Want a flatter, leaner tummy? Remove from your diet white, processed grains like white bread and white rice, and eat more whole grains such as oatmeal, barley, bulgar, 100% whole-wheat bread, whole-wheat pasta, and brown rice, recent research has found.
Studying 50 obese men and women, scientists at Pennsylvania State University put all 50 subjects on a calorie-reducing diet for 12 weeks, but divided them into two groups. Half were instructed to eat whole grains; the other half were told to choose refined, processed grains, like white-flour foods.
After 12 weeks, average weight loss for both groups was about the same: 8 to 11 pounds. But the whole-grain group showed significantly greater reductions in the percentage of fat around the middle.
That’s great news not only for appearance but also for health. Numerous studies published over the past two decades have found that belly fat is particularly harmful to our hearts and health. Abdominal fat is one of the characteristics of a now-epidemic condition in the U.S. called the metabolic syndrome, which is a collection of several risk factors for diabetes, heart disease, and stroke.

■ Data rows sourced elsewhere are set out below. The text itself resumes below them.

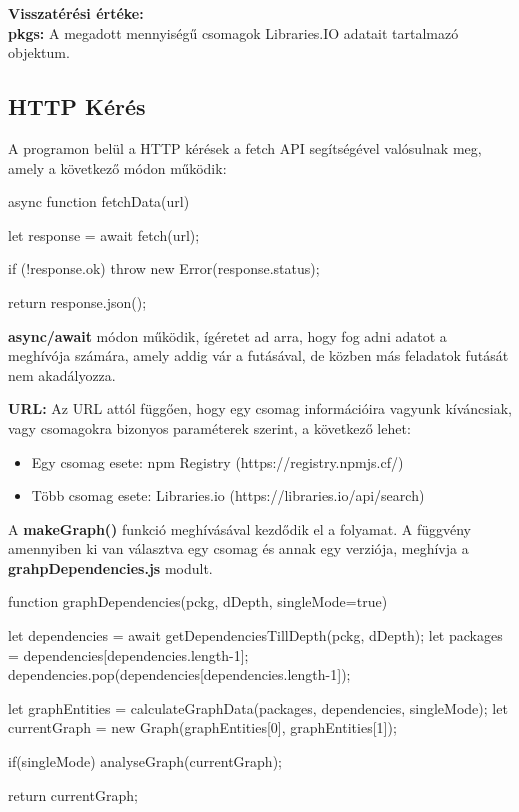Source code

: \noindent \textbf{Visszatérési értéke:} \\

\textbf{pkgs:} A megadott mennyiségű csomagok Libraries.IO adatait tartalmazó objektum.\\
\pagebreak

\subsection{HTTP Kérés}

A programon belül a HTTP kérések a fetch API segítségével valósulnak meg, amely a következő módon működik:

\begin{js}
async function fetchData(url){
	let response = await fetch(url);
	
	if (!response.ok) {
		throw new Error(response.status);
	}
	
	return response.json();
}
\end{js}

\textbf{async/await} módon működik, ígéretet ad arra, hogy fog adni adatot a meghívója számára, amely addig vár a futásával, de közben más feladatok futását nem akadályozza.

\textbf{URL:} Az URL attól függően, hogy egy csomag információira vagyunk kíváncsiak, vagy csomagokra bizonyos paraméterek szerint, a következő lehet:
\begin{itemize}
	\item Egy csomag esete: npm Registry (https://registry.npmjs.cf/)
	\item Több csomag esete: Libraries.io (https://libraries.io/api/search)
\end{itemize} 


A \textbf{makeGraph()} funkció meghívásával kezdődik el a folyamat. A függvény amennyiben ki van választva egy csomag és annak egy verziója, meghívja a \textbf {grahpDependencies.js} modult. 

\begin{js}
function graphDependencies(pckg, dDepth, singleMode=true){
	
	let dependencies = await getDependenciesTillDepth(pckg, dDepth);
	let packages = dependencies[dependencies.length-1];
	dependencies.pop(dependencies[dependencies.length-1]);
	
	let graphEntities = 
		calculateGraphData(packages, dependencies, singleMode);
	let currentGraph = 
		new Graph(graphEntities[0], graphEntities[1]);
	
	if(singleMode){
		analyseGraph(currentGraph);
	}
	
	return currentGraph;
}	
\end{js}

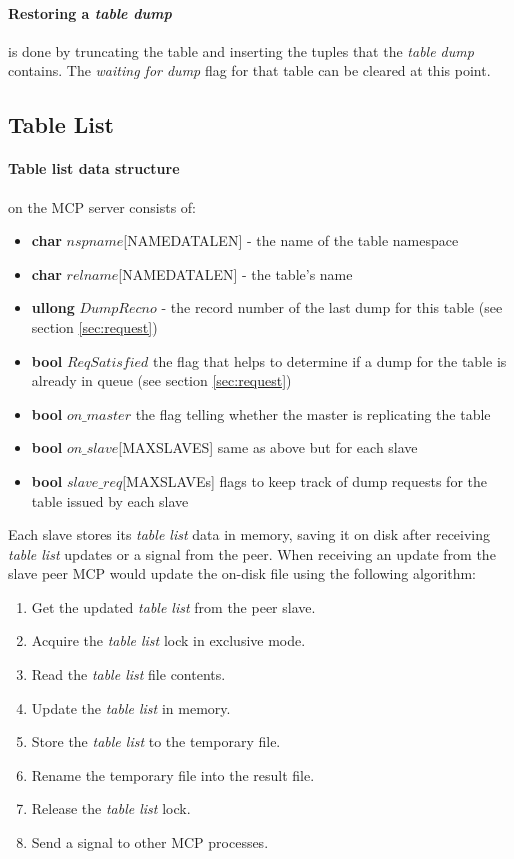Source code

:\documentclass{article}
\newcommand{\tabdump}{\emph{table dump}}
\newcommand{\tablist}{\emph{table list}}
\begin{document}
\paragraph{Restoring a \tabdump} is done by
truncating the table and
inserting the tuples that the \tabdump{} contains.
The \emph{waiting for dump} flag for that table 
can be cleared at this point.

\newpage
\subsection{Table List}

\paragraph{Table list data structure} on the MCP server consists of:

\begin{itemize}

\item {\bf char} $nspname$[NAMEDATALEN] - the name of the table namespace
\item {\bf char} $relname$[NAMEDATALEN] - the table's name
\item {\bf ullong} $DumpRecno$ - the record number of the last dump for this
table (see section \ref{sec:request})
\item {\bf bool} $ReqSatisfied$ the flag that helps  to determine if a dump 
for the table is already in queue (see section \ref{sec:request})
\item {\bf bool} $on\_master$ the flag telling whether the master is replicating
the table
\item {\bf bool} $on\_slave$[MAXSLAVES] same as above but for each slave
\item {\bf bool} $slave\_req$[MAXSLAVEs] flags to keep track of dump requests
for the table issued by each slave

\end{itemize}

Each slave stores its \tablist{} data in memory, 
saving it on disk after receiving \tablist{} updates 
or a signal from the peer. When receiving an update from 
the slave peer MCP would update the on-disk file using the
following algorithm:

\begin{enumerate}

\item Get the updated \tablist{} from the peer slave.
\item Acquire the \tablist{} lock in exclusive mode.
\item Read the \tablist{} file contents.
\item Update the \tablist{} in memory.
\item Store the \tablist{} to the temporary file.
\item Rename the temporary file into the result file.
\item Release the \tablist{} lock.
\item Send a signal to other  MCP processes.

\end{enumerate}
\end{document}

Belly fat is also linked with chronic low-level inflammation in the blood vessels, which in turn is linked with heart attacks and strokes. Another risk factor that tumbled among the whole-grain eaters (and not the refined grain eaters) in the new Pennylvania State University study was a key marker of chronic inflammation – C-reactive protein, or CRP.
Similarly, research on women who adopted the Pritikin Program, which emphasizes whole grains over white grains, found that CRP levels plummeted on average 45%, and in just two weeks. Studies have also found that among both adults and children, the Pritikin Program reversed the clinical diagnosis of metabolic syndrome.

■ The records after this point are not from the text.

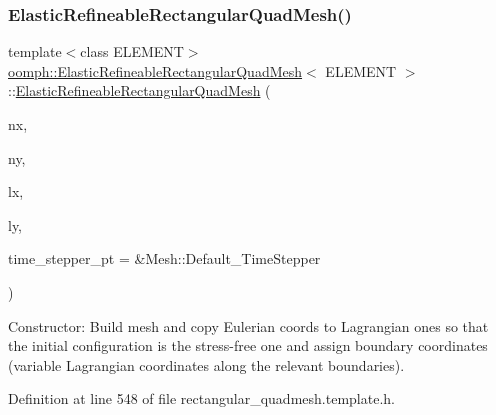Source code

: \subsubsection{\texorpdfstring{Elastic\+Refineable\+Rectangular\+Quad\+Mesh()}{ElasticRefineableRectangularQuadMesh()}\hspace{0.1cm}{\footnotesize\ttfamily [1/3]}}
{\footnotesize\ttfamily template$<$class E\+L\+E\+M\+E\+NT$>$ \\
\hyperlink{classoomph_1_1ElasticRefineableRectangularQuadMesh}{oomph\+::\+Elastic\+Refineable\+Rectangular\+Quad\+Mesh}$<$ E\+L\+E\+M\+E\+NT $>$\+::\hyperlink{classoomph_1_1ElasticRefineableRectangularQuadMesh}{Elastic\+Refineable\+Rectangular\+Quad\+Mesh} (\begin{DoxyParamCaption}\item[{const unsigned \&}]{nx,  }\item[{const unsigned \&}]{ny,  }\item[{const double \&}]{lx,  }\item[{const double \&}]{ly,  }\item[{Time\+Stepper $\ast$}]{time\+\_\+stepper\+\_\+pt = {\ttfamily \&Mesh\+:\+:Default\+\_\+TimeStepper} }\end{DoxyParamCaption})\hspace{0.3cm}{\ttfamily [inline]}}



Constructor\+: Build mesh and copy Eulerian coords to Lagrangian ones so that the initial configuration is the stress-\/free one and assign boundary coordinates (variable Lagrangian coordinates along the relevant boundaries). 



Definition at line 548 of file rectangular\+\_\+quadmesh.\+template.\+h.

\mbox{\label{classoomph_1_1ElasticRefineableRectangularQuadMesh_a8925d6c0eb669afc420564a4610b34bd}} 
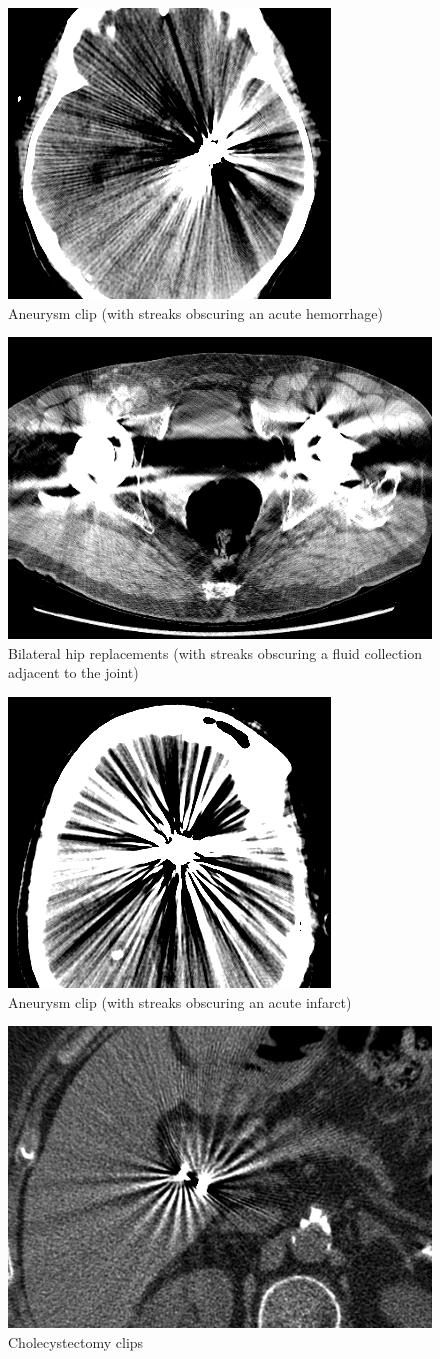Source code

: \begin{figure}[h!]
	\centering
	\includegraphics[width=0.5\linewidth]{images/15_FBP.png}
	\caption{Aneurysm clip (with streaks obscuring an acute hemorrhage)\cite{revisionrads}}
\end{figure}
\begin{figure}[h!]
	\centering
	\includegraphics[width=0.5\linewidth]{images/14_FBP.png}
	\caption{Bilateral hip replacements (with streaks obscuring a fluid collection adjacent to the joint)\cite{revisionrads}}
\end{figure}
\begin{figure}[h!]
	\centering
	\includegraphics[width=0.5\linewidth]{images/13_FBP.png}
	\caption{Aneurysm clip (with streaks obscuring an acute infarct)\cite{revisionrads}}
\end{figure}
\begin{figure}[h!]
	\centering
	\includegraphics[width=0.5\linewidth]{images/11_FBP.png}
	\caption{Cholecystectomy clips\cite{revisionrads}}
\end{figure}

Other benefits among the whole-grain eaters in the Pennsylvania State University study included significant increases in dietary fiber intake “which is associated with the lowest risk of coronary heart disease,” noted lead investigator Dr. Heather I Katcher and colleagues. Also observed were significant increases in intake of magnesium, “which improves insulin action and glucose metabolism in patients with type 2 diabetes.”

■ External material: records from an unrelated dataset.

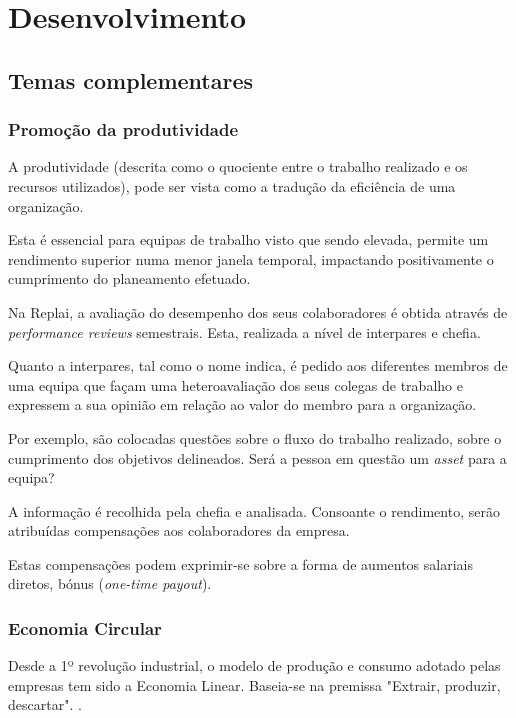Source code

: \chapter{Desenvolvimento}

\section{Temas complementares}

\subsection{Promoção da produtividade}
\label{section: produtividade}

A produtividade (descrita como o quociente entre o trabalho realizado e os recursos utilizados), pode ser vista como a tradução da  eficiência de uma organização.


Esta é essencial para equipas de trabalho visto que sendo elevada, permite um rendimento superior numa menor janela temporal, impactando positivamente o cumprimento do planeamento efetuado.
  
Na Replai, a avaliação do desempenho dos seus colaboradores é obtida através de \textit{performance reviews} semestrais. 
Esta, realizada a nível de interpares e chefia.  
  
Quanto a interpares, tal como o nome indica, é pedido aos diferentes membros de uma equipa que façam uma heteroavaliação dos seus colegas de trabalho e expressem a sua opinião em relação ao valor do membro para a organização.  
  
Por exemplo, são colocadas questões sobre o fluxo do trabalho realizado, sobre o cumprimento dos objetivos delineados. Será a pessoa em questão um \textit{asset} para a equipa?
  
A informação é recolhida pela chefia e analisada. Consoante o rendimento, serão atribuídas compensações aos colaboradores da empresa.
  
Estas compensações podem exprimir-se sobre a forma de aumentos salariais diretos, bónus (\textit{one-time payout}).



\subsection{Economia Circular}
Desde a 1º revolução industrial, o modelo de produção e consumo adotado pelas empresas tem sido a Economia Linear. Baseia-se na premissa "Extrair, produzir, descartar".
\cite{EconomiaLinear}.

“Because of an improved nutrient profile, the consumption of whole-grain foods would be expected to benefit other chronic diseases, including type 2 diabetes,” stated Katcher and team.
And because a wide range of whole-grain foods is now available to consumers, “the results of the present study are timely, because they show that a diet high in whole grains can improve cardiovascular disease risk factors,” concluded the authors.